*** Records provided ***
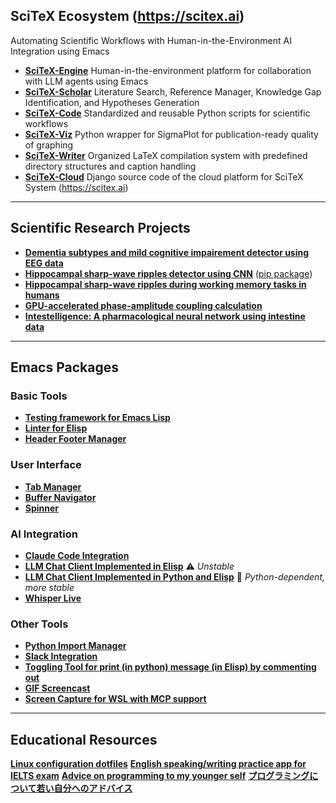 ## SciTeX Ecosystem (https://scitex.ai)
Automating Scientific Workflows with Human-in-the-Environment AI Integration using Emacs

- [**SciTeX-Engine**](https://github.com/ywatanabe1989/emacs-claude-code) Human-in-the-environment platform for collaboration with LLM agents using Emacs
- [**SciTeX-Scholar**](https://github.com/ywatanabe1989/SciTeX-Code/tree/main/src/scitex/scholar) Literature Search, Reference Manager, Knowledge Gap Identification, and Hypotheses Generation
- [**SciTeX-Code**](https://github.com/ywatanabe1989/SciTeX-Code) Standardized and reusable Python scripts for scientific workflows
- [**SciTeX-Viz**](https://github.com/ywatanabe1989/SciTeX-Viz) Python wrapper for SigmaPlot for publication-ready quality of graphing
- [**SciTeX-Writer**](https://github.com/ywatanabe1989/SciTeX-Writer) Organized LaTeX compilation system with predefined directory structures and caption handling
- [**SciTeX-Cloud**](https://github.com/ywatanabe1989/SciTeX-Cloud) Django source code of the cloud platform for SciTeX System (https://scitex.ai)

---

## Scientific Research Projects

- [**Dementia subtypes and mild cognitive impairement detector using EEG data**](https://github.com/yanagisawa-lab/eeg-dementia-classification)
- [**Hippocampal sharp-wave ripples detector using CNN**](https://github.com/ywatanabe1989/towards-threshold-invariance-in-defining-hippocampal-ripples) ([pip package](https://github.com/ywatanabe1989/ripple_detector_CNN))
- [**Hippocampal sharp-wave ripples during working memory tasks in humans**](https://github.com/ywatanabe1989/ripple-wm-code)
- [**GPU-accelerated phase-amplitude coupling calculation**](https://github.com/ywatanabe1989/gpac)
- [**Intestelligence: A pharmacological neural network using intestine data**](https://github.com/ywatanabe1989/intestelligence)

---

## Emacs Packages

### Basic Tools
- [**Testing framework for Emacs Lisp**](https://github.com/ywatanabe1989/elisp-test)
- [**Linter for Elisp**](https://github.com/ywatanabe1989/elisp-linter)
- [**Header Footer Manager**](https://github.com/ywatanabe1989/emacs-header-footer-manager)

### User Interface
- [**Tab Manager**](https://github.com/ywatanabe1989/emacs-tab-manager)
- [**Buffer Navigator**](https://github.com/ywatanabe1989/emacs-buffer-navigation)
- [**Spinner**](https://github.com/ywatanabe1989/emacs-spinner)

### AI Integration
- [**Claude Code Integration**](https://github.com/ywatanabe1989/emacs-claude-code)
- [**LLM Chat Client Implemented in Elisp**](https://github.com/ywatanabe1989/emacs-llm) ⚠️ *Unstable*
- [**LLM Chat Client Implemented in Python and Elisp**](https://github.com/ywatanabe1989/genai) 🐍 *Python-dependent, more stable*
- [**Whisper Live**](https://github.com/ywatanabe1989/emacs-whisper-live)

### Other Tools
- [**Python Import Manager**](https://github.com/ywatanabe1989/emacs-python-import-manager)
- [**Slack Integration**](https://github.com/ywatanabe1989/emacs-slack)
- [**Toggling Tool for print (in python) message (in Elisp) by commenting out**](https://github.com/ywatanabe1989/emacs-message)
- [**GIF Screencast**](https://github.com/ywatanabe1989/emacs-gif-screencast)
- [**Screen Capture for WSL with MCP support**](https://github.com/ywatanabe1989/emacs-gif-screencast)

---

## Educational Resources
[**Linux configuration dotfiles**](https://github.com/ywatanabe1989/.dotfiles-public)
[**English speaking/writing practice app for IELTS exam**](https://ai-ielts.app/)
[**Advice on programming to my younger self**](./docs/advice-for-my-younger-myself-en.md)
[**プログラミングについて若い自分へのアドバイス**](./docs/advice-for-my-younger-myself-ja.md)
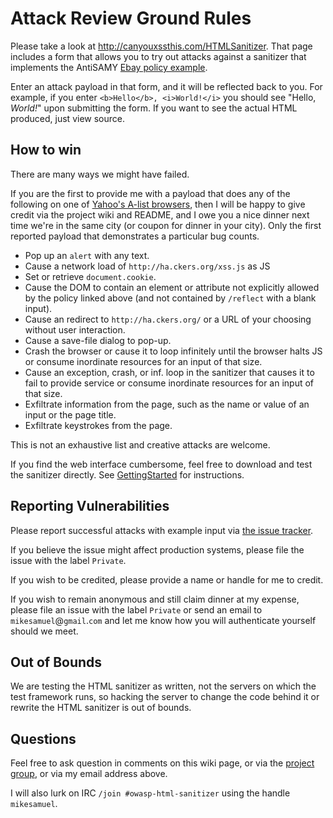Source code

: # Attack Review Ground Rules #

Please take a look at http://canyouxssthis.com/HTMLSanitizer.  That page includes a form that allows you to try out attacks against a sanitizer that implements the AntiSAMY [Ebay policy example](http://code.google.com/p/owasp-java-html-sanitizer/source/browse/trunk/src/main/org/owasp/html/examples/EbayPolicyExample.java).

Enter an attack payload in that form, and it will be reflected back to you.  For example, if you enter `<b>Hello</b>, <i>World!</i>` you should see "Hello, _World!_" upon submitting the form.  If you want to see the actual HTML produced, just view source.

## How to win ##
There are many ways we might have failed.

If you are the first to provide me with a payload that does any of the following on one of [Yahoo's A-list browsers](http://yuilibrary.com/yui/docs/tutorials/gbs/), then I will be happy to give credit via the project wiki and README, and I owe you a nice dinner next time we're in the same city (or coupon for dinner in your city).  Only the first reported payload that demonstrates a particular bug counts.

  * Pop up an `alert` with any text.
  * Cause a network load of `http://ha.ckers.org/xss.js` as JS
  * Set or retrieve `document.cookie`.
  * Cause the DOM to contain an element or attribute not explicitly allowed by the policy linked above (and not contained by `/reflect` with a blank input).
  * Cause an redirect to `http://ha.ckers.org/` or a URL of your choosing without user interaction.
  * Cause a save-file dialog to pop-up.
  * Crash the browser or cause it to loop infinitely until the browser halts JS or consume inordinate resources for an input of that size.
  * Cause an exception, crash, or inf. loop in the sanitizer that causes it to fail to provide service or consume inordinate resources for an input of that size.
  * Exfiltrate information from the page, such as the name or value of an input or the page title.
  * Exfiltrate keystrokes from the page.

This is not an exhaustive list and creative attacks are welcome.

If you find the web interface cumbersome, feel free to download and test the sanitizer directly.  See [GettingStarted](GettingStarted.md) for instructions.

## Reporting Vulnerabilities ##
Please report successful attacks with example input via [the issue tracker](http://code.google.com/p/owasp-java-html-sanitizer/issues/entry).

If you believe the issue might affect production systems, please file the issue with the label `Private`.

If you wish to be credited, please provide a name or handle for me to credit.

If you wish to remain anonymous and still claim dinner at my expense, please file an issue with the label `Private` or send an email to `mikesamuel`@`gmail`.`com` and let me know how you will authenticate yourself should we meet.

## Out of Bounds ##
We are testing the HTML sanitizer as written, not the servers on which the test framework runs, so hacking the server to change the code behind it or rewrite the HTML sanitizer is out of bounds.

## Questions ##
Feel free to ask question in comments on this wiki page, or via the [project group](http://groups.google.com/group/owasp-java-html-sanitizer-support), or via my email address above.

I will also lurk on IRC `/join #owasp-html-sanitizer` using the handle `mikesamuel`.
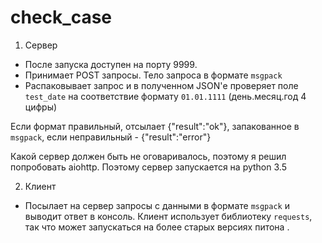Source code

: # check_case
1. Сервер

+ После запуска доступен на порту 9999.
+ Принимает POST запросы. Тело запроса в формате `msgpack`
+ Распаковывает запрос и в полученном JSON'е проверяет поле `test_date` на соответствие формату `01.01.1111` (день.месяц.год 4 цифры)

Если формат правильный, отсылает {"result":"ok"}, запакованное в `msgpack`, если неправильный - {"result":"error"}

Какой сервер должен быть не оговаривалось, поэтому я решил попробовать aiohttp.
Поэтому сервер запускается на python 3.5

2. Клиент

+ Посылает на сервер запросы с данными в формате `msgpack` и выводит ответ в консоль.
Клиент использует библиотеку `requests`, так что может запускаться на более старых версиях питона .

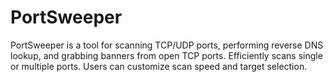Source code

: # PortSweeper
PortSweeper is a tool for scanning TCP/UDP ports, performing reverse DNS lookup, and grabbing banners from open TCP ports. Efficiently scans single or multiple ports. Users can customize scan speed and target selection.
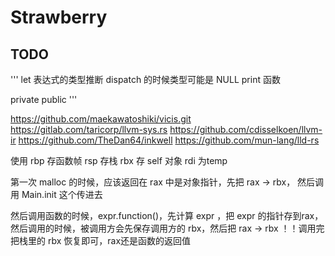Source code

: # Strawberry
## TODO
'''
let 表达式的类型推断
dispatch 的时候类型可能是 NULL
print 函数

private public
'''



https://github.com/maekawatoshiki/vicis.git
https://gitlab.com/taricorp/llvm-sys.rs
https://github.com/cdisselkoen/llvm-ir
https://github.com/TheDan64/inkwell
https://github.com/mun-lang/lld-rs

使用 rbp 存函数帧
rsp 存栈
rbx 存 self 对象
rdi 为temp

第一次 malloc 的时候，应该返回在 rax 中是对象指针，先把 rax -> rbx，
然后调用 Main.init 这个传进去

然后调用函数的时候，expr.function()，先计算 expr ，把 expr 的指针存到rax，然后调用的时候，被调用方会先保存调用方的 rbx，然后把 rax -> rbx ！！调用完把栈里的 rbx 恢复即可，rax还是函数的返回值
*** End of Records provided ***
• **Task goal**
To complete this exercise, transcribe exactly the lines above from the one that holds "### User Interface" through the one that holds "Ground Rules #". Pictures stay out.

• **Output for this exercise**
### User Interface
- [**Tab Manager**](https://github.com/ywatanabe1989/emacs-tab-manager)
- [**Buffer Navigator**](https://github.com/ywatanabe1989/emacs-buffer-navigation)
- [**Spinner**](https://github.com/ywatanabe1989/emacs-spinner)

### AI Integration
- [**Claude Code Integration**](https://github.com/ywatanabe1989/emacs-claude-code)
- [**LLM Chat Client Implemented in Elisp**](https://github.com/ywatanabe1989/emacs-llm) ⚠️ *Unstable*
- [**LLM Chat Client Implemented in Python and Elisp**](https://github.com/ywatanabe1989/genai) 🐍 *Python-dependent, more stable*
- [**Whisper Live**](https://github.com/ywatanabe1989/emacs-whisper-live)

### Other Tools
- [**Python Import Manager**](https://github.com/ywatanabe1989/emacs-python-import-manager)
- [**Slack Integration**](https://github.com/ywatanabe1989/emacs-slack)
- [**Toggling Tool for print (in python) message (in Elisp) by commenting out**](https://github.com/ywatanabe1989/emacs-message)
- [**GIF Screencast**](https://github.com/ywatanabe1989/emacs-gif-screencast)
- [**Screen Capture for WSL with MCP support**](https://github.com/ywatanabe1989/emacs-gif-screencast)

---

## Educational Resources
[**Linux configuration dotfiles**](https://github.com/ywatanabe1989/.dotfiles-public)
[**English speaking/writing practice app for IELTS exam**](https://ai-ielts.app/)
[**Advice on programming to my younger self**](./docs/advice-for-my-younger-myself-en.md)
[**プログラミングについて若い自分へのアドバイス**](./docs/advice-for-my-younger-myself-ja.md)
Source code

: # Attack Review Ground Rules #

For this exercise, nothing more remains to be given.